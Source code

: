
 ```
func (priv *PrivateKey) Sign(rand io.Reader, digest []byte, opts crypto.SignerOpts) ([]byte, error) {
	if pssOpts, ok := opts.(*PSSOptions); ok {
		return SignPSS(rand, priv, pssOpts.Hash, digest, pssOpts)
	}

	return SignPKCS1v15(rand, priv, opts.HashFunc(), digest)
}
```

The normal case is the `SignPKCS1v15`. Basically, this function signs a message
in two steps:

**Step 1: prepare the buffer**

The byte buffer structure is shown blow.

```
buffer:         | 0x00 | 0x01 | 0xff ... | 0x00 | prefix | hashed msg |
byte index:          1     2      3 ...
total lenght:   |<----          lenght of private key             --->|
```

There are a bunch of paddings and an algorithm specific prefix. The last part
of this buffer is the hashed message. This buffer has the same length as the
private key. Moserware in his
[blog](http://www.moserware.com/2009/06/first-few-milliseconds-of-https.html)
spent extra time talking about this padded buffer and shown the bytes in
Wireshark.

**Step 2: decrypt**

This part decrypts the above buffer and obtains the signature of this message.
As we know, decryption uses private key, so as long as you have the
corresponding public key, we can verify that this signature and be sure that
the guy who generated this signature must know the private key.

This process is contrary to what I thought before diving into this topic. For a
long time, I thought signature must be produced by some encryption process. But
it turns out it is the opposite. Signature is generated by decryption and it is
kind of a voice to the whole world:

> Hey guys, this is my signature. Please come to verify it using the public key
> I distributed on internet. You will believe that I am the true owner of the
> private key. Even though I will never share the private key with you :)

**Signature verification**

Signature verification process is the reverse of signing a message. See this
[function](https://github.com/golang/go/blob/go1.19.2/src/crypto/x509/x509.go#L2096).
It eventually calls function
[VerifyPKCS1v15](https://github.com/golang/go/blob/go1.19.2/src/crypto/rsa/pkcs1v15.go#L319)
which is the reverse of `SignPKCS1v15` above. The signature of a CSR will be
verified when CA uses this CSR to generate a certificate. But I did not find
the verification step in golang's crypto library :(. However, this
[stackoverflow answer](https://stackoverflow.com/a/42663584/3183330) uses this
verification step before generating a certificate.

▬▬▬▬▬▬

# [INSTRUCTIONS TO FOLLOW]
All that should be written out is the stretch of lines above between the one holding "There are a" and the one holding "owner of the", inclusive, exactly as given.

# [PROBLEM SOLUTION]
There are a bunch of paddings and an algorithm specific prefix. The last part
of this buffer is the hashed message. This buffer has the same length as the
private key. Moserware in his
[blog](http://www.moserware.com/2009/06/first-few-milliseconds-of-https.html)
spent extra time talking about this padded buffer and shown the bytes in
Wireshark.

**Step 2: decrypt**

This part decrypts the above buffer and obtains the signature of this message.
As we know, decryption uses private key, so as long as you have the
corresponding public key, we can verify that this signature and be sure that
the guy who generated this signature must know the private key.

This process is contrary to what I thought before diving into this topic. For a
long time, I thought signature must be produced by some encryption process. But
it turns out it is the opposite. Signature is generated by decryption and it is
kind of a voice to the whole world:

> Hey guys, this is my signature. Please come to verify it using the public key
> I distributed on internet. You will believe that I am the true owner of the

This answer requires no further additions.